Output exactly the lines from the one with "Test class event property" to the close of the records below, first and last included.

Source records
⁂
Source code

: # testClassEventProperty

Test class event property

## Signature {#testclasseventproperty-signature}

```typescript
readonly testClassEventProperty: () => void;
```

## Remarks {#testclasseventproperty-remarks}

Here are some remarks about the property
⁂
**Your solution**:
Test class event property

## Signature {#testclasseventproperty-signature}

```typescript
readonly testClassEventProperty: () => void;
```

## Remarks {#testclasseventproperty-remarks}

Here are some remarks about the property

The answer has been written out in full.